Consequently, a credit institution carrying out these financial activities in Monaco will also be subject, for those activities, exclusively to this specific Monegasque legislation and under the local supervision of the CCAF.ii Legal forms of Monegasque credit institutions and licensing requirements
Monegasque credit institutions may take the form of either a local limited liability company, the société anonyme monégasque (SAM), or a registered branch of a foreign banking company. In practice, the Monegasque authorities now tend to require that any new banking establishment in the principality takes the form of a local SAM, and do not favour the setting up of branches of foreign credit institutions, with the exception of branches of French credit institutions involved in retail banking activities.
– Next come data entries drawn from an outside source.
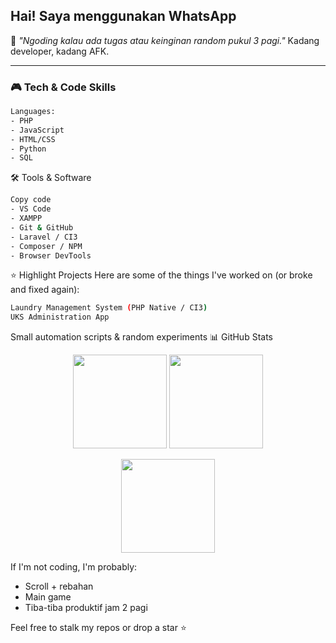 ## Hai! Saya menggunakan WhatsApp

💬 *"Ngoding kalau ada tugas atau keinginan random pukul 3 pagi."*
Kadang developer, kadang AFK.

---

### 🎮 Tech & Code Skills
```bash
Languages:
- PHP
- JavaScript
- HTML/CSS
- Python
- SQL
```
🛠️ Tools & Software
```bash
Copy code
- VS Code
- XAMPP
- Git & GitHub
- Laravel / CI3
- Composer / NPM
- Browser DevTools
```
⭐ Highlight Projects
Here are some of the things I've worked on (or broke and fixed again):
```bash
Laundry Management System (PHP Native / CI3)
UKS Administration App
```
Small automation scripts & random experiments
📊 GitHub Stats
<p align="center"> <img src="https://github-readme-stats.vercel.app/api?username=BeLfayza&show_icons=true&theme=tokyonight" height="150"/> <img src="https://github-readme-stats.vercel.app/api/top-langs/?username=BeLfayza&layout=compact&theme=tokyonight" height="150"/> </p> <p align="center"> <img src="https://streak-stats.demolab.com?user=BeLfayza&theme=tokyonight&hide_border=false" height="150"/> </p>

If I'm not coding, I'm probably:
- Scroll + rebahan
- Main game
- Tiba-tiba produktif jam 2 pagi

Feel free to stalk my repos or drop a star ⭐
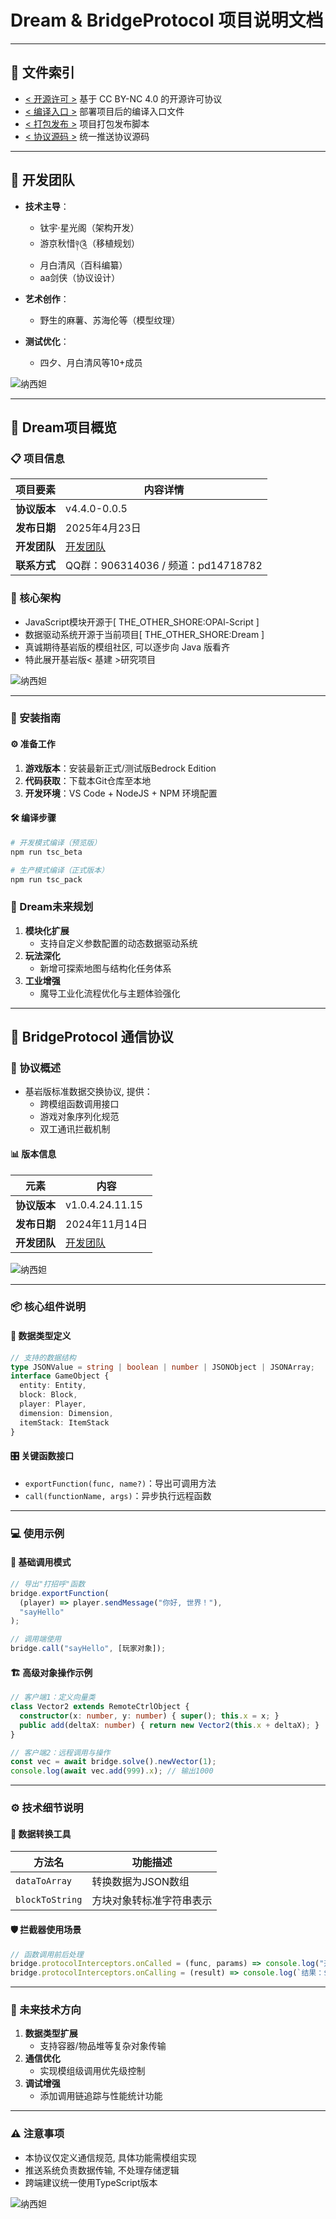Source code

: # Dream & BridgeProtocol 项目说明文档

---

## 📌 文件索引

- [< 开源许可 >](./LICENSE) 基于 CC BY-NC 4.0 的开源许可协议
- [< 编译入口 >](./THE_OTHER_SHORE.ts) 部署项目后的编译入口文件
- [< 打包发布 >](./scripts/package.js) 项目打包发布脚本
- [< 协议源码 >](./system/BridgeProtocol.ts) 统一推送协议源码

---

## 👥 开发团队

- **技术主导**：
  - 钛宇·星光阁（架构开发）
  - 游京秋惜༈༊（移植规划）
  - 月白清风（百科编纂）
  - aa剑侠（协议设计）

- **艺术创作**：
  - 野生的麻薯、苏海伦等（模型纹理）

- **测试优化**：
  - 四夕、月白清风等10+成员

![纳西妲](image/纳西妲_夜空.jpg)

---

## 🏰 Dream项目概览

### 📋 项目信息

| 项目要素       | 内容详情                  |
|----------------|--------------------------|
| **协议版本**   | v4.4.0-0.0.5            |
| **发布日期**   | 2025年4月23日          |
| **开发团队**   | [开发团队](./开发团队.md)       |
| **联系方式**   | QQ群：906314036 / 频道：pd14718782 |

### 🧱 核心架构

- JavaScript模块开源于[ THE_OTHER_SHORE:OPAl-Script ]
- 数据驱动系统开源于当前项目[ THE_OTHER_SHORE:Dream ]
- 真诚期待基岩版的模组社区, 可以逐步向 Java 版看齐
- 特此展开基岩版< 基建 >研究项目

![纳西妲](image/纳西妲_思考.jpg)

---

### 🔧 安装指南

#### ⚙️ 准备工作

1. **游戏版本**：安装最新正式/测试版Bedrock Edition
2. **代码获取**：下载本Git仓库至本地
3. **开发环境**：VS Code + NodeJS + NPM 环境配置

#### 🛠️ 编译步骤

```bash
# 开发模式编译（预览版）
npm run tsc_beta

# 生产模式编译（正式版本）
npm run tsc_pack
```

### 🚩 Dream未来规划

1. **模块化扩展**
   - 支持自定义参数配置的动态数据驱动系统
2. **玩法深化**
   - 新增可探索地图与结构化任务体系
3. **工业增强**
   - 魔导工业化流程优化与主题体验强化

---

## 📡 BridgeProtocol 通信协议

### 🔬 协议概述

- 基岩版标准数据交换协议, 提供：
  - 跨模组函数调用接口
  - 游戏对象序列化规范
  - 双工通讯拦截机制

#### 📊 版本信息

| 元素         | 内容          |
|--------------|---------------|
| **协议版本**   | v1.0.4.24.11.15 |
| **发布日期**   | 2024年11月14日 |
| **开发团队**   | [开发团队](./开发团队.md) |

![纳西妲](image/纳西妲_招手.jpg)

---

### 📦 核心组件说明

#### 🧮 数据类型定义

```typescript
// 支持的数据结构
type JSONValue = string | boolean | number | JSONObject | JSONArray;
interface GameObject {
  entity: Entity,
  block: Block,
  player: Player,
  dimension: Dimension,
  itemStack: ItemStack
}
```

#### 🎛️ 关键函数接口

- `exportFunction(func, name?)`：导出可调用方法
- `call(functionName, args)`：异步执行远程函数

---

### 💻 使用示例

#### 🧩 基础调用模式

```typescript
// 导出"打招呼"函数
bridge.exportFunction(
  (player) => player.sendMessage("你好, 世界！"),
  "sayHello"
);

// 调用端使用
bridge.call("sayHello", [玩家对象]);
```

#### 🏗️ 高级对象操作示例

```typescript
// 客户端1：定义向量类
class Vector2 extends RemoteCtrlObject {
  constructor(x: number, y: number) { super(); this.x = x; }
  public add(deltaX: number) { return new Vector2(this.x + deltaX); }
}

// 客户端2：远程调用与操作
const vec = await bridge.solve().newVector(1);
console.log(await vec.add(999).x); // 输出1000
```

---

### ⚙️ 技术细节说明

#### 🔄 数据转换工具

| 方法名               | 功能描述                     |
|----------------------|----------------------------|
| `dataToArray`        | 转换数据为JSON数组         |
| `blockToString`      | 方块对象转标准字符串表示   |

#### 🛡️ 拦截器使用场景

```typescript
// 函数调用前后处理
bridge.protocolInterceptors.onCalled = (func, params) => console.log("开始执行");
bridge.protocolInterceptors.onCalling = (result) => console.log(`结果：${result}`);
```

---

### 🌠 未来技术方向

1. **数据类型扩展**
   - 支持容器/物品堆等复杂对象传输
2. **通信优化**
   - 实现模组级调用优先级控制
3. **调试增强**
   - 添加调用链追踪与性能统计功能

---

### ⚠️ 注意事项

- 本协议仅定义通信规范, 具体功能需模组实现
- 推送系统负责数据传输, 不处理存储逻辑
- 跨端建议统一使用TypeScript版本

![纳西妲](image/纳西妲_跳跃.gif)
Pursuant to Law No. 1,144 of 26 July 1991 governing the conditions to exercise economic activities in Monaco, in particular banking activities, and to Ordinance No. 3,021, the creation of a Monegasque credit institution, whether in the form of an SAM or in the form of a local branch, is subject to the delivery of both an authorisation from the government and a licence from the ACPR, which will ensure that the prudential requirements imposed by both EU and French legislation are satisfied.
Ordinance No. 3,021 further stipulates that a representative of the government attends all ACPR meetings regarding the consideration of files related to Monegasque credit institutions and that, before granting a banking licence to a credit institution, the ACPR should confirm that the establishment of the credit institution has been, in principle, approved by the government.